Published: 08 October 2024 Publication History

Abstract

Recently, there is a surge in ransomware activities that encrypt users’ sensitive data and demand bitcoins for ransom payments to conceal the criminal’s identity. It is crucial for regulatory agencies to identify as many ransomware addresses as possible to accurately estimate the impact of these ransomware activities. However, existing methods for detecting ransomware addresses rely primarily on time-consuming data collection and clustering heuristics, and they face two major issues: (1) The features of an address itself are insufficient to accurately represent its activity characteristics, and (2) the number of disclosed ransomware addresses is extremely less than the number of unlabeled addresses. These issues lead to a significant number of ransomware addresses being undetected, resulting in a substantial underestimation of the impact of ransomware activities.
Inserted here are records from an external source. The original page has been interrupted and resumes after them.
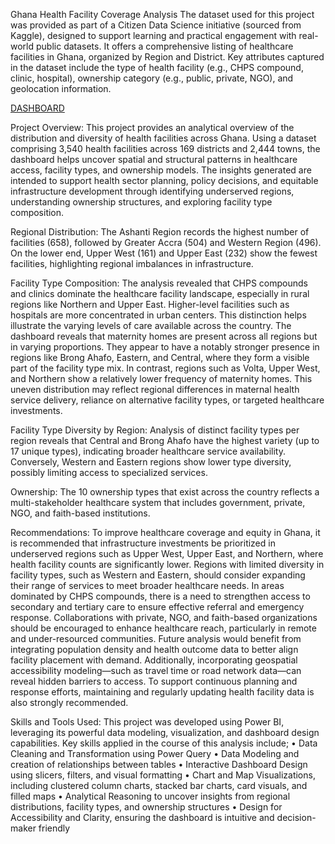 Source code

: Ghana Health Facility Coverage Analysis
The dataset used for this project was provided as part of a Citizen Data Science initiative (sourced from Kaggle), designed to support learning and practical engagement with real-world public datasets. It offers a comprehensive listing of healthcare facilities in Ghana, organized by Region and District. Key attributes captured in the dataset include the type of health facility (e.g., CHPS compound, clinic, hospital), ownership category (e.g., public, private, NGO), and geolocation information.

[DASHBOARD](https://app.powerbi.com/reportEmbed?reportId=b745548b-b71d-4d82-b569-f1c1af979e7e&autoAuth=true&ctid=bd697c1b-c481-479c-841e-c618542675c3)

Project Overview:
This project provides an analytical overview of the distribution and diversity of health facilities across Ghana. Using a dataset comprising 3,540 health facilities across 169 districts and 2,444 towns, the dashboard helps uncover spatial and structural patterns in healthcare access, facility types, and ownership models. The insights generated are intended to support health sector planning, policy decisions, and equitable infrastructure development through identifying underserved regions, understanding ownership structures, and exploring facility type composition.

Regional Distribution:
The Ashanti Region records the highest number of facilities (658), followed by Greater Accra (504) and Western Region (496). On the lower end, Upper West (161) and Upper East (232) show the fewest facilities, highlighting regional imbalances in infrastructure.

 Facility Type Composition:
The analysis revealed that CHPS compounds and clinics dominate the healthcare facility landscape, especially in rural regions like Northern and Upper East. Higher-level facilities such as hospitals are more concentrated in urban centers. This distinction helps illustrate the varying levels of care available across the country. The dashboard reveals that maternity homes are present across all regions but in varying proportions. They appear to have a notably stronger presence in regions like Brong Ahafo, Eastern, and Central, where they form a visible part of the facility type mix. In contrast, regions such as Volta, Upper West, and Northern show a relatively lower frequency of maternity homes. This uneven distribution may reflect regional differences in maternal health service delivery, reliance on alternative facility types, or targeted healthcare investments.

Facility Type Diversity by Region:
Analysis of distinct facility types per region reveals that Central and Brong Ahafo have the highest variety (up to 17 unique types), indicating broader healthcare service availability. Conversely, Western and Eastern regions show lower type diversity, possibly limiting access to specialized services.

Ownership:
The 10 ownership types that exist across the country reflects a multi-stakeholder healthcare system that includes government, private, NGO, and faith-based institutions.

Recommendations:
To improve healthcare coverage and equity in Ghana, it is recommended that infrastructure investments be prioritized in underserved regions such as Upper West, Upper East, and Northern, where health facility counts are significantly lower. Regions with limited diversity in facility types, such as Western and Eastern, should consider expanding their range of services to meet broader healthcare needs. In areas dominated by CHPS compounds, there is a need to strengthen access to secondary and tertiary care to ensure effective referral and emergency response. Collaborations with private, NGO, and faith-based organizations should be encouraged to enhance healthcare reach, particularly in remote and under-resourced communities. Future analysis would benefit from integrating population density and health outcome data to better align facility placement with demand. Additionally, incorporating geospatial accessibility modeling—such as travel time or road network data—can reveal hidden barriers to access. To support continuous planning and response efforts, maintaining and regularly updating health facility data is also strongly recommended.

Skills and Tools Used:
This project was developed using Power BI, leveraging its powerful data modeling, visualization, and dashboard design capabilities. Key skills applied in the course of this analysis include;
•	Data Cleaning and Transformation using Power Query
•	Data Modeling and creation of relationships between tables
•	Interactive Dashboard Design using slicers, filters, and visual formatting
•	Chart and Map Visualizations, including clustered column charts, stacked bar charts, card visuals, and filled maps
•	Analytical Reasoning to uncover insights from regional distributions, facility types, and ownership structures
•	Design for Accessibility and Clarity, ensuring the dashboard is intuitive and decision-maker friendly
To solve the above two issues, we propose an optimized ransomware address detection method based on Bitcoin transaction relationships, named XRAD, to detect more ransomware addresses with high performance. To address the first one, we present a cascade feature extraction method for Bitcoin transactions to aggregate features of related addresses after exploring transaction relationships. To address the second one, we build a classification model based on Positive-unlabeled learning to detect ransomware addresses with high performance. Extensive experiments demonstrate that XRAD significantly improves average accuracy, recall, and F1 score by 15.07%, 19.71%, and 34.83%, respectively, compared to state-of-the-art methods. In total, XRAD detects 120,335 ransomware activities from 2009 to 2023, revealing a development trend and average ransom payment per year that aligns with three reports by FinCEN, Chainalysis, and Coveware.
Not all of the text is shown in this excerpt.